> [WORK TO BE COMPLETED]
Report, from the records below, every line where the word "powerful" appears.

> [DATASET ENTRIES]

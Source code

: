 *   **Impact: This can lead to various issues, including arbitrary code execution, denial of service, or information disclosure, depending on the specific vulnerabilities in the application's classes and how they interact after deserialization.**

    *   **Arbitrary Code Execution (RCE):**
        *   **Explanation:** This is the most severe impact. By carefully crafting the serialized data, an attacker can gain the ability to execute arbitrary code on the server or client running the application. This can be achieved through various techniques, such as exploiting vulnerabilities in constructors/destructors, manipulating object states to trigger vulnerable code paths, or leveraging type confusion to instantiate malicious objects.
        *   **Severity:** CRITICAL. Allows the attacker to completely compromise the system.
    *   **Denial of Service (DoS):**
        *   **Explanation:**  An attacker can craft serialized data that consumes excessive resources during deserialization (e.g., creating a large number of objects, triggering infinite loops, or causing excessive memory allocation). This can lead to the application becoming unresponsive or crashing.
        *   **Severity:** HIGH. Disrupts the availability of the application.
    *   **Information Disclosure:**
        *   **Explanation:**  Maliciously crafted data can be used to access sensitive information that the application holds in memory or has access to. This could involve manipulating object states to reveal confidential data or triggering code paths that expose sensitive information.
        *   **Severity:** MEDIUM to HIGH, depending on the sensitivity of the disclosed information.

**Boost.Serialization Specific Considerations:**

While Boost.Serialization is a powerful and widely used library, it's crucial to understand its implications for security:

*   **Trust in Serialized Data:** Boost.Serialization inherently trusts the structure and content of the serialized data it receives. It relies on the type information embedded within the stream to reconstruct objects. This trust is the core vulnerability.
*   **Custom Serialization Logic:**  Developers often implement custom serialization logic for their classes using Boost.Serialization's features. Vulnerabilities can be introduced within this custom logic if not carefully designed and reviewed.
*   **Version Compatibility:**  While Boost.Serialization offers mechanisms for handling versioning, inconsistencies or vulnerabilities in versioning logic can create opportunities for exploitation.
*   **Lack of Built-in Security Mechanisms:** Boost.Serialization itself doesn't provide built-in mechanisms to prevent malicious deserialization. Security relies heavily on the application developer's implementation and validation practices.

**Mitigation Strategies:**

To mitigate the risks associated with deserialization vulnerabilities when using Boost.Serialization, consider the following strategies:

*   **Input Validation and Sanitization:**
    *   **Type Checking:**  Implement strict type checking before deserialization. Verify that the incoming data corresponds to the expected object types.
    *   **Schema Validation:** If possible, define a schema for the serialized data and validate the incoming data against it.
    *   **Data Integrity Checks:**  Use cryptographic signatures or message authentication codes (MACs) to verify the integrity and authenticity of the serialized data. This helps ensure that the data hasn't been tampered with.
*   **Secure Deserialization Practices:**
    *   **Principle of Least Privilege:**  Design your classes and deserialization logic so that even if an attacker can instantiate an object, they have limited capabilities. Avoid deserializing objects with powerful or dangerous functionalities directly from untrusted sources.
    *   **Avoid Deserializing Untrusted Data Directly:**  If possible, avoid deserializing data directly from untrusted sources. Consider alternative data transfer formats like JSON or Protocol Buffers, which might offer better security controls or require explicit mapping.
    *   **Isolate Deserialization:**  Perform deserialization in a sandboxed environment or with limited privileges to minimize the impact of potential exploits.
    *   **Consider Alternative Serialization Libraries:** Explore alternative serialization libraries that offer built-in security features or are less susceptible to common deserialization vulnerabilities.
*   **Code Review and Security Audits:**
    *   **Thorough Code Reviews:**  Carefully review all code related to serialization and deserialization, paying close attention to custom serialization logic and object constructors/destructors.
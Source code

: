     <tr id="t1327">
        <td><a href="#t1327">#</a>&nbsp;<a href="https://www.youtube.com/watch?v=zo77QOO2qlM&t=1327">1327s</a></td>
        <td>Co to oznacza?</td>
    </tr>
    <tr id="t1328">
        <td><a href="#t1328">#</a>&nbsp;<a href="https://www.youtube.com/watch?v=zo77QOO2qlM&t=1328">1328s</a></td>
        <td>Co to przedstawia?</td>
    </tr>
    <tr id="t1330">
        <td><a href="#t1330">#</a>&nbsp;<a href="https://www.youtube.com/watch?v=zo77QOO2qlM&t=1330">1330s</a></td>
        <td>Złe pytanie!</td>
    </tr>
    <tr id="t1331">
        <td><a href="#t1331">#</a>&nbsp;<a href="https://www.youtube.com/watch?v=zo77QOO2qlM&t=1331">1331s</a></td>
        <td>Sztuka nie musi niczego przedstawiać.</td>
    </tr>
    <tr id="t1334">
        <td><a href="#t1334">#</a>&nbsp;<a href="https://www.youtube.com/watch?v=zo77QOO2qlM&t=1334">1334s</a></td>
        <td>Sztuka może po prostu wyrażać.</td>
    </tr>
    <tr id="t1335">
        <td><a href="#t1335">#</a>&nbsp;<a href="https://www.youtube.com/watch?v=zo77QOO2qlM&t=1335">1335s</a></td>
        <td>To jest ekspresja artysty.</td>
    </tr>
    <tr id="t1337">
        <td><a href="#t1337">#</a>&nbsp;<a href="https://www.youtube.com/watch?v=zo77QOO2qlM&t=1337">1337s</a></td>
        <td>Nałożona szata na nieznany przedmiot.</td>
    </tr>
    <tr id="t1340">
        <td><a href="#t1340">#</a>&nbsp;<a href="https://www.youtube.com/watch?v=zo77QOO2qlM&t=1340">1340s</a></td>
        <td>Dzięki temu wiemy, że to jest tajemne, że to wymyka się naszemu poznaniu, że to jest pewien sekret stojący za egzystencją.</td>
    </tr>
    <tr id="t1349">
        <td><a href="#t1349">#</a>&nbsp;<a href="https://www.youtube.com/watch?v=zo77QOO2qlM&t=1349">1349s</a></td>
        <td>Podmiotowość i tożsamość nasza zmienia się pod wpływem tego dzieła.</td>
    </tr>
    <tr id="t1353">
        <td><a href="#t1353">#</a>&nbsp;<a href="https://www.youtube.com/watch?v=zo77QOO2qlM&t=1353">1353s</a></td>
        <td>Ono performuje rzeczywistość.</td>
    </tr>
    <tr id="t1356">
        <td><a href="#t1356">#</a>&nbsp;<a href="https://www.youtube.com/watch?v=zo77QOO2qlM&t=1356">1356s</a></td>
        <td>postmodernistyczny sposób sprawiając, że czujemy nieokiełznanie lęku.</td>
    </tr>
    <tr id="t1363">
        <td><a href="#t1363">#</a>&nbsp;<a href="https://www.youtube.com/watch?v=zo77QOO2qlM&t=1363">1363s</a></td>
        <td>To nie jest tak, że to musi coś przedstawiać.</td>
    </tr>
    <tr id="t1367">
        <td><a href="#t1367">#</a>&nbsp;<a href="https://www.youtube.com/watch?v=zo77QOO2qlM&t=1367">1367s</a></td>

> [ANSWER TO THIS EXERCISE]
While Boost.Serialization is a powerful and widely used library, it's crucial to understand its implications for security:
    *   **Principle of Least Privilege:**  Design your classes and deserialization logic so that even if an attacker can instantiate an object, they have limited capabilities. Avoid deserializing objects with powerful or dangerous functionalities directly from untrusted sources.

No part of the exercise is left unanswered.